For the most part of Europe and USA the day is either "quite" long (summer) or quite short (winter) due to the curve of the duration. Having light for long summer evenings and dark for long winter mornings is bad for many reasons, one of witch is seasonal depression, with which the Scandinavians suffer and fight. I was for the abolishment of DST until COVID cancelled it in Europe but now I am thinking it again and probably I am against.
I run a cronjob at 2:30AM every day that uses dirvish (a perl wrapper around rsync) to perform backups of several computers. In the fall, at 2AM the clock is rolled back to 1AM. The cronjob runs at 2:30AM, which is 25 hours after the previous day's run. That's not a problem.

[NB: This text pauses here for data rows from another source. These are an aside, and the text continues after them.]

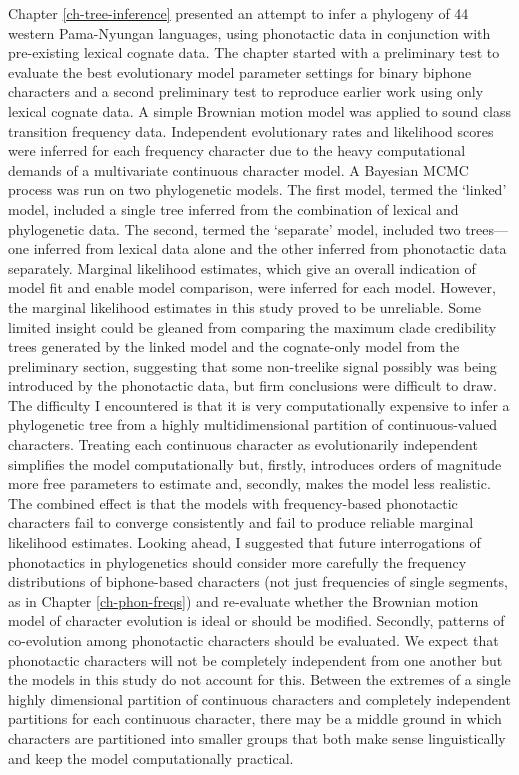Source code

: Chapter \ref{ch-tree-inference} presented an attempt to infer a phylogeny of 44 western Pama-Nyungan languages, using phonotactic data in conjunction with pre-existing lexical cognate data. The chapter started with a preliminary test to evaluate the best evolutionary model parameter settings for binary biphone characters and a second preliminary test to reproduce earlier work \autocite{bouckaert_origin_2018} using only lexical cognate data. A simple Brownian motion model was applied to sound class transition frequency data. Independent evolutionary rates and likelihood scores were inferred for each frequency character due to the heavy computational demands of a multivariate continuous character model. A Bayesian MCMC process was run on two phylogenetic models. The first model, termed the `linked' model, included a single tree inferred from the combination of lexical and phylogenetic data. The second, termed the `separate' model, included two trees---one inferred from lexical data alone and the other inferred from phonotactic data separately. Marginal likelihood estimates, which give an overall indication of model fit and enable model comparison, were inferred for each model. However, the marginal likelihood estimates in this study proved to be unreliable. Some limited insight could be gleaned from comparing the maximum clade credibility trees generated by the linked model and the cognate-only model from the preliminary section, suggesting that some non-treelike signal possibly was being introduced by the phonotactic data, but firm conclusions were difficult to draw. The difficulty I encountered is that it is very computationally expensive to infer a phylogenetic tree from a highly multidimensional partition of continuous-valued characters. Treating each continuous character as evolutionarily independent simplifies the model computationally but, firstly, introduces orders of magnitude more free parameters to estimate and, secondly, makes the model less realistic. The combined effect is that the models with frequency-based phonotactic characters fail to converge consistently and fail to produce reliable marginal likelihood estimates. Looking ahead, I suggested that future interrogations of phonotactics in phylogenetics should consider more carefully the frequency distributions of biphone-based characters (not just frequencies of single segments, as in Chapter \ref{ch-phon-freqs}) and re-evaluate whether the Brownian motion model of character evolution is ideal or should be modified. Secondly, patterns of co-evolution among phonotactic characters should be evaluated. We expect that phonotactic characters will not be completely independent from one another but the models in this study do not account for this. Between the extremes of a single highly dimensional partition of continuous characters and completely independent partitions for each continuous character, there may be a middle ground in which characters are partitioned into smaller groups that both make sense linguistically and keep the model computationally practical.

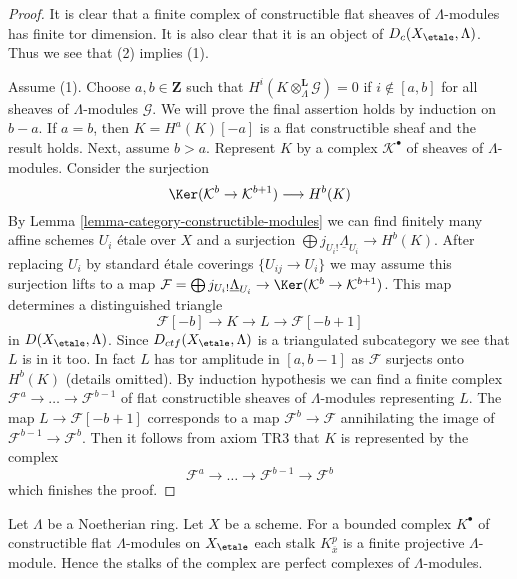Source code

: \begin{proof}
It is clear that a finite complex of constructible
flat sheaves of $\Lambda$-modules has finite tor dimension.
It is also clear that it is an object of $D_c(X_\etale, \Lambda)$.
Thus we see that (2) implies (1).

\medskip\noindent
Assume (1). Choose $a, b \in \mathbf{Z}$ such that
$H^i(K \otimes_\Lambda^\mathbf{L} \mathcal{G}) = 0$ if
$i \not \in [a, b]$ for all sheaves of $\Lambda$-modules $\mathcal{G}$.
We will prove the final assertion holds by induction on $b - a$. If
$a = b$, then $K = H^a(K)[-a]$ is a flat constructible sheaf
and the result holds. Next, assume $b > a$. Represent $K$
by a complex $\mathcal{K}^\bullet$ of sheaves of $\Lambda$-modules.
Consider the surjection
$$
\Ker(\mathcal{K}^b \to \mathcal{K}^{b + 1})
\longrightarrow
H^b(K)
$$
By Lemma \ref{lemma-category-constructible-modules}
we can find finitely many affine schemes $U_i$ \'etale over $X$ and a
surjection $\bigoplus j_{U_i!}\underline{\Lambda}_{U_i} \to H^b(K)$.
After replacing $U_i$ by standard \'etale coverings $\{U_{ij} \to U_i\}$
we may assume this surjection lifts to a map
$\mathcal{F} = \bigoplus j_{U_i!}\underline{\Lambda}_{U_i} \to
\Ker(\mathcal{K}^b \to \mathcal{K}^{b + 1})$.
This map determines a distinguished triangle
$$
\mathcal{F}[-b] \to K \to L \to \mathcal{F}[-b + 1]
$$
in $D(X_\etale, \Lambda)$. Since $D_{ctf}(X_\etale, \Lambda)$ is a triangulated
subcategory we see that $L$ is in it too. In fact $L$ has
tor amplitude in $[a, b - 1]$ as $\mathcal{F}$ surjects onto
$H^b(K)$ (details omitted). By induction hypothesis we can find
a finite complex $\mathcal{F}^a \to \ldots \to \mathcal{F}^{b - 1}$
of flat constructible sheaves of $\Lambda$-modules representing $L$.
The map $L \to \mathcal{F}[-b + 1]$ corresponds to a map
$\mathcal{F}^b \to \mathcal{F}$ annihilating the image
of $\mathcal{F}^{b - 1} \to \mathcal{F}^b$. Then it follows
from axiom TR3 that $K$ is represented by the complex
$$
\mathcal{F}^a \to \ldots \to \mathcal{F}^{b - 1} \to \mathcal{F}^b
$$
which finishes the proof.
\end{proof}

\begin{remark}
\label{remark-projective-each-degree}
Let $\Lambda$ be a Noetherian ring. Let $X$ be a scheme.
For a bounded complex $K^\bullet$ of constructible flat $\Lambda$-modules
on $X_\etale$
each stalk $K^p_{\overline{x}}$ is a finite projective $\Lambda$-module.
Hence the stalks of the complex are perfect complexes of $\Lambda$-modules.
\end{remark}

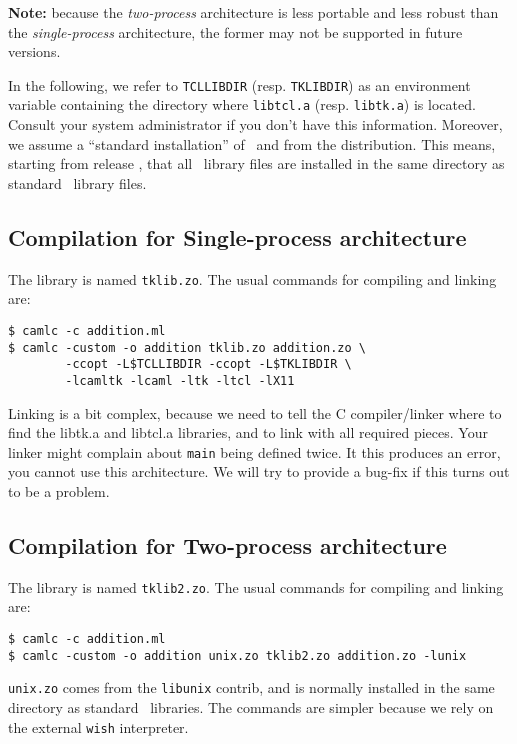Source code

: {\bf Note: } because the {\em two-process} architecture is less portable and
less robust than the {\em single-process} architecture, the former may not
be supported in future versions.


In the following, we refer to \verb|TCLLIBDIR| (resp. \verb|TKLIBDIR|) as
an environment variable containing the directory where \verb|libtcl.a|
(resp. \verb|libtk.a|) is located. Consult your system administrator if you
don't have this information. Moreover, we assume a ``standard installation''
of \caml\ and \camltk from the distribution. This means, starting from
release \thisrelease, that all \camltk\ library files are installed in the
same directory as standard \caml\ library files.

\subsection{Compilation for Single-process architecture}
The library is named \verb|tklib.zo|.
The usual commands for compiling and linking are:
\begin{verbatim}
$ camlc -c addition.ml
$ camlc -custom -o addition tklib.zo addition.zo \
        -ccopt -L$TCLLIBDIR -ccopt -L$TKLIBDIR \
        -lcamltk -lcaml -ltk -ltcl -lX11
\end{verbatim}
Linking is a bit complex, because we need to tell the C compiler/linker
where to find the libtk.a and libtcl.a libraries, and to link with all
required pieces. Your linker might complain about \verb|main| being defined
twice. It this produces an error, you cannot use this architecture.
We will try to provide a bug-fix if this turns out to be a problem.

\subsection{Compilation for Two-process architecture}
The library is named \verb|tklib2.zo|.
The usual commands for compiling and linking are:
\begin{verbatim}
$ camlc -c addition.ml
$ camlc -custom -o addition unix.zo tklib2.zo addition.zo -lunix
\end{verbatim} 
 \verb|unix.zo| comes from the \verb|libunix| contrib, and is normally
installed in the same directory as standard \caml\ libraries. 
The commands are simpler because we rely on the external \verb|wish|
interpreter.

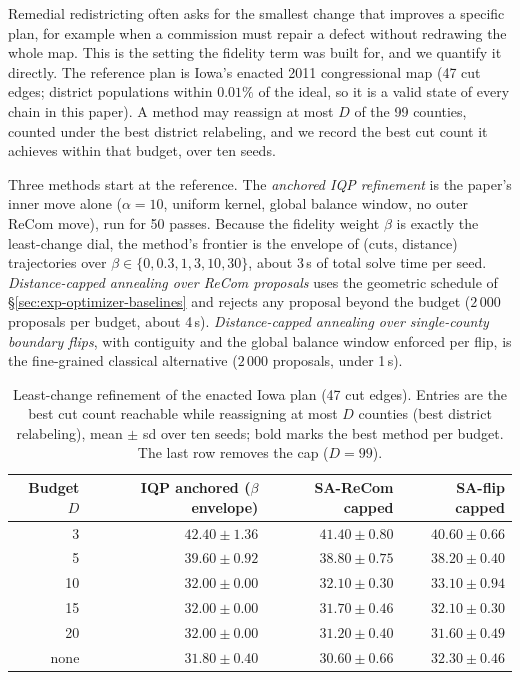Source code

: \documentclass[11pt]{article}
\begin{document}
Remedial redistricting often asks for the smallest change that
improves a specific plan, for example when a commission must repair a
defect without redrawing the whole map. This is the setting the
fidelity term was built for, and we quantify it directly. The
reference plan is Iowa's enacted 2011 congressional map (47 cut
edges; district populations within $0.01\%$ of the ideal, so it is a
valid state of every chain in this paper). A method may reassign at
most $D$ of the 99 counties, counted under the best district
relabeling, and we record the best cut count it achieves within that
budget, over ten seeds.

Three methods start at the reference. The \emph{anchored IQP
refinement} is the paper's inner move alone ($\alpha = 10$, uniform
kernel, global balance window, no outer ReCom move), run for 50
passes. Because the fidelity weight $\beta$ is exactly the
least-change dial, the method's frontier is the envelope of (cuts,
distance) trajectories over $\beta \in \{0, 0.3, 1, 3, 10, 30\}$,
about 3\,s of total solve time per seed. \emph{Distance-capped
annealing over ReCom proposals} uses the geometric schedule of
\S\ref{sec:exp-optimizer-baselines} and rejects any proposal beyond
the budget ($2\,000$ proposals per budget, about 4\,s).
\emph{Distance-capped annealing over single-county boundary flips},
with contiguity and the global balance window enforced per flip, is
the fine-grained classical alternative ($2\,000$ proposals, under
1\,s).

\begin{table}[H]
\centering
\small
\begin{tabular}{rrrr}
\toprule
Budget $D$ & IQP anchored ($\beta$ envelope) & SA-ReCom capped & SA-flip capped \\
\midrule
3  & $42.40 \pm 1.36$ & $41.40 \pm 0.80$ & $\mathbf{40.60 \pm 0.66}$ \\
5  & $39.60 \pm 0.92$ & $38.80 \pm 0.75$ & $\mathbf{38.20 \pm 0.40}$ \\
10 & $\mathbf{32.00 \pm 0.00}$ & $32.10 \pm 0.30$ & $33.10 \pm 0.94$ \\
15 & $32.00 \pm 0.00$ & $\mathbf{31.70 \pm 0.46}$ & $32.10 \pm 0.30$ \\
20 & $32.00 \pm 0.00$ & $\mathbf{31.20 \pm 0.40}$ & $31.60 \pm 0.49$ \\
none & $31.80 \pm 0.40$ & $\mathbf{30.60 \pm 0.66}$ & $32.30 \pm 0.46$ \\
\bottomrule
\end{tabular}
\caption{Least-change refinement of the enacted Iowa plan (47 cut
  edges). Entries are the best cut count reachable while reassigning
  at most $D$ counties (best district relabeling), mean $\pm$ sd over
  ten seeds; bold marks the best method per budget. The last row
  removes the cap ($D = 99$).}\label{tab:least-change}
\end{table}
\end{document}
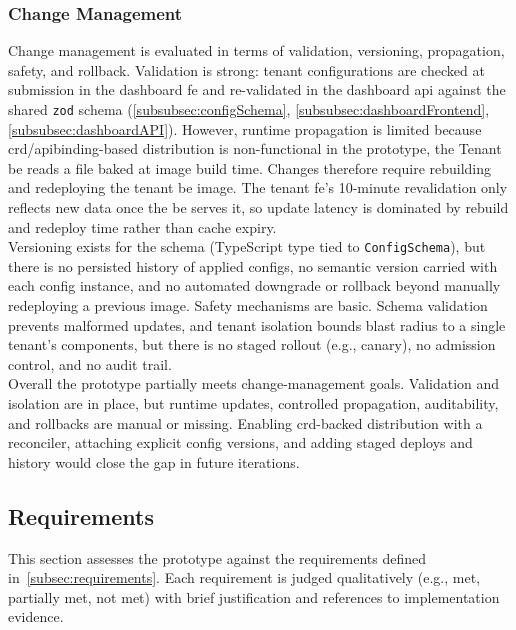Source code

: \documentclass[11pt, a4paper, oneside, listof=totoc]{scrartcl}
\begin{document}
            \subsubsection{Change Management}\label{subsubsec:evalChangeManagement}
                Change management is evaluated in terms of validation, versioning, propagation,
                safety, and rollback.
                Validation is strong: tenant configurations are checked at submission in the
                dashboard \gls{fe} and re-validated in the dashboard \gls{api} against the shared
                \texttt{zod} schema (\autoref{subsubsec:configSchema},
                \autoref{subsubsec:dashboardFrontend}, \autoref{subsubsec:dashboardAPI}).
                However, runtime propagation is limited because \gls{crd}/\gls{apibinding}-based
                distribution is non-functional in the prototype, the Tenant \gls{be} reads a file
                baked at image build time.
                Changes therefore require rebuilding and redeploying the tenant \gls{be} image.
                The tenant \gls{fe}'s 10-minute revalidation only reflects new data once the
                \gls{be} serves it, so update latency is dominated by rebuild and redeploy time
                rather than cache expiry.\\
                Versioning exists for the schema (TypeScript type tied to \texttt{ConfigSchema}),
                but there is no persisted history of applied configs, no semantic version carried
                with each config instance, and no automated downgrade or rollback beyond manually
                redeploying a previous image.
                Safety mechanisms are basic.
                Schema validation prevents malformed updates, and tenant isolation bounds blast
                radius to a single tenant's components, but there is no staged rollout
                (e.g., canary), no admission control, and no audit trail.\\
                Overall the prototype partially meets change-management goals.
                Validation and isolation are in place, but runtime updates, controlled propagation,
                auditability, and rollbacks are manual or missing.
                Enabling \gls{crd}-backed distribution with a reconciler, attaching explicit config
                versions, and adding staged deploys and history would close the gap in future
                iterations.

        \subsection{Requirements}\label{subsec:evalRequirements}
            This section assesses the prototype against the requirements defined
            in~\autoref{subsec:requirements}.
            Each requirement is judged qualitatively (e.g., met, partially met, not met) with brief
            justification and references to implementation evidence.
\end{document}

However, in the spring, at 2AM the clock jumps to 3AM. Vixie cron seems to be smart enough to run all the cron jobs that were scheduled between 2M and 3AM at that point. However, dirvish is started but exits without running the backups! After some troubleshooting I concluded that dirvish does not make the backups because the previous day's run happened less that 24 hours ago (because that day was shortened by the change to DST) so it sees no need to run a backup yet. This problem would persist even if I moved the cronjob to a different time because it has to do with the day having only 23 hours. I solved this by adding a second entry to the crontab that runs at 3:45AM only on the 2nd Sunday in March.
The problem is not so much which timezone you pick, the problem is that cron uses 'naive' datetimes. If the timezone is explicit then you don't have duplicate hours because one is 02:00 and one is 02:00DST.
And then you can translate that time to any other timezone with ease, knowing that you are referencing a specific hour in physical time that only ever happened once.
Not a crown job, but I configured my lights to turn on progressively at my scheduled wake up time, using Home Assistant.
I figured that scheduling lights to turn on at <0 AM + wake up time> was a good approach... We got a surprise early wake up last year, so I ended up changing the formula to <4 AM - 4 hours + wake-up time>.
I avoid cron job at this time for this reason and for many other random problem because 3:00 am seem to be often choose for a maintenance like automatic update, server reboot, database backup..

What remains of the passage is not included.